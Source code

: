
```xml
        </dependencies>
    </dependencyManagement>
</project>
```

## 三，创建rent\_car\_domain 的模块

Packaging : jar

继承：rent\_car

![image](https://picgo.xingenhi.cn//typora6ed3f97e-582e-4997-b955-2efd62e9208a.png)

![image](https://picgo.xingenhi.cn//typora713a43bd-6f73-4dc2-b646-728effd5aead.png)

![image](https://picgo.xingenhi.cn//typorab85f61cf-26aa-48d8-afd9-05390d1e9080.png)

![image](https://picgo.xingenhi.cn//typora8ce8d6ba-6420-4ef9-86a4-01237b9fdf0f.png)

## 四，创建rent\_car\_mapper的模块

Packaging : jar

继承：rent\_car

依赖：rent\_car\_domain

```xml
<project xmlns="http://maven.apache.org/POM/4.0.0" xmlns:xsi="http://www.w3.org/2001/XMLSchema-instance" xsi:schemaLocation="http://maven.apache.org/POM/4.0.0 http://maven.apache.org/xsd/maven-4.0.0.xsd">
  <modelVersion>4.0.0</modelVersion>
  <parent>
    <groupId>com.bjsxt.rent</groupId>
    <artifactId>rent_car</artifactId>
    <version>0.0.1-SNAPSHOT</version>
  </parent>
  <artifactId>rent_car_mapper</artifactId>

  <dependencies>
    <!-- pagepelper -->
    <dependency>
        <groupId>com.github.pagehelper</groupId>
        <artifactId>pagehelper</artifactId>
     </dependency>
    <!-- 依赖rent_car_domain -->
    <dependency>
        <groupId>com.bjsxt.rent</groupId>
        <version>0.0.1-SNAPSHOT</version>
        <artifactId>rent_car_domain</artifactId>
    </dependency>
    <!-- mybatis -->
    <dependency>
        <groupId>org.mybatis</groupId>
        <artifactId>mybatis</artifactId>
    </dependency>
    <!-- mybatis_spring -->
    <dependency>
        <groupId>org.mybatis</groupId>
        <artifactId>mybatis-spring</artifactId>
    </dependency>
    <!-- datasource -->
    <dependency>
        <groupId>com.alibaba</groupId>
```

• • • • • • •

* Assignment *
From the records, determine the number of lines holding the word "https", and state that number only.

* Written solution *
4